Looking at the changing nature of political trust
Do you still trust in the political process? And how might that affect your voting in the September election?
The issue of trust and distrust, viewed through a political lens, is one Massey University associate professor Grant Duncan thinks is worth discussing, especially in an election year.
He and two colleagues will be leading the latest public lecture, ‘Trust, distrust and the end of politics are we knew it’ - the third in a series organised by the university’s college of humanities and social sciences.
Duncan said the theme was particularly salient and came from a desire to reflect on recent national and international events.
‘‘Any election is about trust, but I think that’s particularly true at the moment.’’
While not wanting to cast predictions, Duncan said he frames his discussion in terms of the question of political trust and distrust, exploring factors that might affect New Zealand in the upcoming election.

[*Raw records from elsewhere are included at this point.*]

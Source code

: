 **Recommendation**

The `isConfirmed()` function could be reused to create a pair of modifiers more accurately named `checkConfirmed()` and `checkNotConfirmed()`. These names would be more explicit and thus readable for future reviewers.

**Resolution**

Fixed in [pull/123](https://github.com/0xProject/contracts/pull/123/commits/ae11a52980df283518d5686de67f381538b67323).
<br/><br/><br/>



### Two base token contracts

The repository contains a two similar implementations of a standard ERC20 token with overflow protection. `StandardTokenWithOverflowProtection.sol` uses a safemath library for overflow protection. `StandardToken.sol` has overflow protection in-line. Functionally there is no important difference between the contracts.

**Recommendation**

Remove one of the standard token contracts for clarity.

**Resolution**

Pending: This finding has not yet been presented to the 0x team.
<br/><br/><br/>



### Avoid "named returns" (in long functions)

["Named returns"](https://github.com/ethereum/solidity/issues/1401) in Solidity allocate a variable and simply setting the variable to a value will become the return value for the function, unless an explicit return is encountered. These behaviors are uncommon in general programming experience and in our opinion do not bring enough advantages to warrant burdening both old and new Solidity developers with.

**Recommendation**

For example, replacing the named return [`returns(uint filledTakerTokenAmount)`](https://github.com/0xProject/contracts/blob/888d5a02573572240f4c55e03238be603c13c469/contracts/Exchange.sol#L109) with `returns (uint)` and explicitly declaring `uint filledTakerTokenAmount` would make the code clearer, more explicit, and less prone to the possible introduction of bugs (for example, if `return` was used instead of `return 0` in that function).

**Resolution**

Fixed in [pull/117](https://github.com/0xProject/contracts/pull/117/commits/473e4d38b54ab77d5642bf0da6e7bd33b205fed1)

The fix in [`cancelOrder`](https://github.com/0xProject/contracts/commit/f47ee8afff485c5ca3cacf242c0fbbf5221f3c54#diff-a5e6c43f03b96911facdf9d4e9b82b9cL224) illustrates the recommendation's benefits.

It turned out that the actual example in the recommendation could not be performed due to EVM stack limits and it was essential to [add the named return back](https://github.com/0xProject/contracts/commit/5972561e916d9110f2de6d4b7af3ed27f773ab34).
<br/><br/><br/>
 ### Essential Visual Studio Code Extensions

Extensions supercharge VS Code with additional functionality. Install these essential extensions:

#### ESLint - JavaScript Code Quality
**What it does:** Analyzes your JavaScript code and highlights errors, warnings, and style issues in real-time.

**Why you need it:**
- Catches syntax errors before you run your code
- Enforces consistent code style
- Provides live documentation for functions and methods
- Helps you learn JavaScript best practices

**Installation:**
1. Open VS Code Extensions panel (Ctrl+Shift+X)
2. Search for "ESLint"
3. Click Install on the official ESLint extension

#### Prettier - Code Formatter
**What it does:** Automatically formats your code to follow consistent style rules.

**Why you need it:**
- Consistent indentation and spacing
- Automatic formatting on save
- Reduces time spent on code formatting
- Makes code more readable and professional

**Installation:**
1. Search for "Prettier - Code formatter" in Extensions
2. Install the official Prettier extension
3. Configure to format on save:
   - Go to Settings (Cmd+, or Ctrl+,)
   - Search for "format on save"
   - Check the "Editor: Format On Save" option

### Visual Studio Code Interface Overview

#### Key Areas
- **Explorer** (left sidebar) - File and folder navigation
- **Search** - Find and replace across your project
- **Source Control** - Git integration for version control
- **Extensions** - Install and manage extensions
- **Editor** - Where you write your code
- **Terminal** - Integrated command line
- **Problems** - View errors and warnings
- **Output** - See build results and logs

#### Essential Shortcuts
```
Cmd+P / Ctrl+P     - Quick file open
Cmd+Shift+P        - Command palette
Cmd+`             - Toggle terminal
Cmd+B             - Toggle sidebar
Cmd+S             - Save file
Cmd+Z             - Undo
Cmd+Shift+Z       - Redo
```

He examines the country’s political history from 1890 onwards and aims to highlight transformative moments, such as the establishment of a twoparty duopoly and shift to MMP voting.
Duncan also asks whether the effect of MMP and influences from trends overseas will draw the country into a more fragmented political landscape.
He said a changing economic system, new technologies and access to information has meant a flow-on effect to the political sphere, leading to questions about political legitimacy and expertise.
‘‘The nature of democracy is being shifted and no one really knows where it’s leading.’’
Stepping back and looking at the system as a whole, he suggests, needs to happen regardless of party affiliation.
Dr Warwick Tie will also be speaking on the perceived shift from class allegiances to the contest between nationalist interests versus globalisation.
A question and answer session will be chaired by Dr Damien Rogers.
Massey University associate professor Grant Duncan said economic and technological changes are having a flow-on effect to politics.